Mitte der 1970er Jahre war Gothic Rock noch kein Thema, doch sein großer böser Bruder hatte den Olymp der Gitarrengötter in seinen Grundfesten erschüttert. Punk war anders; seine anarchischen Klänge raubten den Fürsten der Klampfen-Kunst ihr Monopol und machten das Saitenspiel demokratisch. Die Gitarre erschien plötzlich in neuem Licht: als hölzerne Waffe der Rebellion. Mit dem Post-Punk ließ das Trojanische Pferd die große Weltbühne hinter sich und kehrte in den britischen Untergrund zurück. Eine neue Generation von Musikern, allen voran Bauhaus, Joy Divison oder Siouxie & The Banshees, schnappte die Impulse auf und hauchte der Legende neues Leben ein. Bald kam die Anarcho-Welle wieder in Schwung und riss nach und nach den ganzen Kontinent mit. Denn jedes Land formte nun seine eigene Post-Punk-Bewegung aus.

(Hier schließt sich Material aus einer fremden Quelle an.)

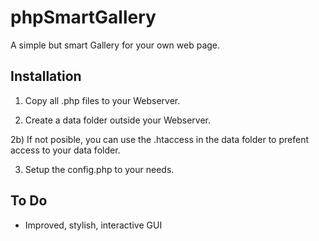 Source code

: phpSmartGallery
===============

A simple but smart Gallery for your own web page.


Installation
------------

1) Copy all .php files to your Webserver.

2) Create a data folder outside your Webserver.

2b) If not posible, you can use the .htaccess in the data folder to prefent access to your data folder.

3) Setup the config.php to your needs.


To Do
-----

* Improved, stylish, interactive GUI

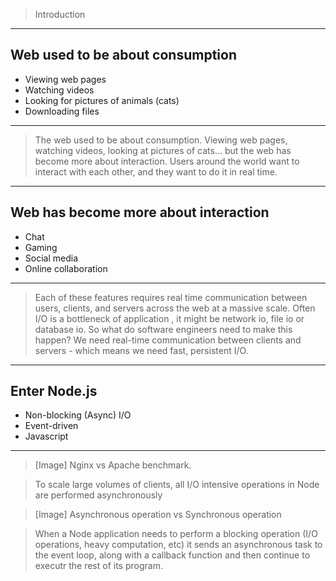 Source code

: 
> Introduction

***

Web used to be about consumption
----

- Viewing web pages
- Watching videos
- Looking for pictures of animals (cats)
- Downloading files

***

> The web used to be about consumption. Viewing web pages, watching videos, looking at pictures of cats... but the web has become more about interaction. Users around the world want to interact with each other, and they want to do it in real time.

***

Web has become more about interaction
----

- Chat
- Gaming
- Social media
- Online collaboration

***

> Each of these features requires real time communication between users, clients, and servers across the web at a massive scale. Often I/O is a bottleneck of application , it might be network io, file io or database io. So what do software engineers need to make this happen? We need real-time communication between clients and servers - which means we need fast, persistent I/O.

***

Enter Node.js
----

- Non-blocking (Async) I/O
- Event-driven
- Javascript

***

> [Image] Nginx vs Apache benchmark.

> To scale large volumes of clients, all I/O intensive operations in Node are performed asynchronously

> [Image] Asynchronous operation vs Synchronous operation

> When a Node application needs to perform a blocking operation (I/O operations, heavy computation, etc) it sends an asynchronous task to the event loop, along with a callback function and then continue to executr the rest of its program. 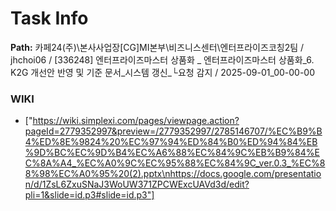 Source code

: # Task Info

**Path:** 카페24(주)\본사사업장\[CG]MI본부\비즈니스센터\엔터프라이즈코칭2팀 / jhchoi06 / [336248] 엔터프라이즈마스터 상품화 _ 엔터프라이즈마스터 상품화_6. K2G 개선안 반영 및 기준 문서_시스템 갱신_└요청 감지 / 2025-09-01_00-00-00

### WIKI
- ["https://wiki.simplexi.com/pages/viewpage.action?pageId=2779352997&preview=/2779352997/2785146707/%EC%B9%B4%ED%8E%9824%20%EC%97%94%ED%84%B0%ED%94%84%EB%9D%BC%EC%9D%B4%EC%A6%88%EC%84%9C%EB%B9%84%EC%8A%A4_%EC%A0%9C%EC%95%88%EC%84%9C_ver.0.3_%EC%88%98%EC%A0%95%20(2).pptx\nhttps://docs.google.com/presentation/d/1ZsL6ZxuSNaJ3WoUW371ZPCWExcUAVd3d/edit?pli=1&slide=id.p3#slide=id.p3"]


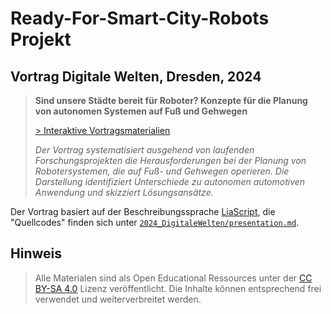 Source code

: # Ready-For-Smart-City-Robots Projekt

## Vortrag Digitale Welten, Dresden, 2024

> __Sind unsere Städte bereit für Roboter? Konzepte für die Planung von autonomen Systemen auf Fuß und Gehwegen__
> 
> [> Interaktive Vortragsmaterialien](https://liascript.github.io/course/?https://raw.githubusercontent.com/SebastianZug/R4RVortraege/main/2024_DigitaleWelten/presentation.md#1)
> 
> _Der Vortrag systematisiert ausgehend von laufenden Forschungsprojekten die Herausforderungen bei der Planung von Robotersystemen, die auf Fuß- und Gehwegen operieren. Die Darstellung identifiziert Unterschiede zu autonomen automotiven Anwendung und skizziert Lösungsansätze._

Der Vortrag basiert auf der Beschreibungssprache [LiaScript](https://liascript.github.io/), die "Quellcodes" finden sich unter [`2024_DigitaleWelten/presentation.md`](https://github.com/SebastianZug/R4RVortraege/blob/main/2024_DigitaleWelten/presentation.md).

## Hinweis

> Alle Materialen sind als Open Educational Ressources unter der [CC BY-SA 4.0](https://creativecommons.org/licenses/by-sa/4.0/) Lizenz veröffentlicht. Die Inhalte können entsprechend frei verwendet und weiterverbreitet werden.
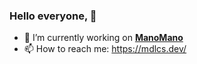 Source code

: ### Hello everyone, 👋

- 🔭 I’m currently working on [**ManoMano**](https://www.manomano.es/)
- 📫 How to reach me: https://mdlcs.dev/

In Deutschland ging der Schuss leider nach hinten los. Erste wütende Bemühungen scheiterten an der banalen "Ich will Spaß"-Parole und mutierten schlussendlich zur Farce. Nur für die unvermeidliche Hitparade holte man den Post-Punk in regelmässigen Abständen aus dem künstlichen Koma. Mit ihrer nihilistischen Attitüde geisterte die (Nicht-)Bewegung noch eine ganze Weile durch die knallbunten Kulissen von Dieter Thomas Heck, bis sie zuletzt auch hier niemand mehr sehen wollte.
Amerika, insbesondere New York, ging mit den neuen Impulsen weitaus subtiler um. In Anspielung an den parallel existierenden New Wave, entstand im Big Apple der No Wave. Musikalisch kaum vom Post-Punk zu unterscheiden, wurde er Teil eines singenden-klingenden Gesamtkunstwerks, das auch vor Performance-Elementen und avantgardistischen Kunstformen nicht zurückschreckte. Einer der schillerndsten Stars dieser New Yorker Szene war übrigens ein Deutscher: Klaus Sperber, besser bekannt als Klaus Nomi.
Doch was machten die Finnen aus den neuen Sounds? In sämtlichen Listen der Länder mit eigener Post-Punk-Tradition wird der Name Finnland ignoriert. Wikipedia erwähnt Finnland in einem Artikel zum Thema Gothic-Rock. Das ist zwar lobenswert, aber zu einfach gedacht. Denn die meisten finnischen Bands, die das Internet-Lexikon auflistet, sind nur bedingt dem Grufti-Genre zuzurechnen – ein Problem, mit dem Post-Punk allerdings von Beginn an zu kämpfen hatte.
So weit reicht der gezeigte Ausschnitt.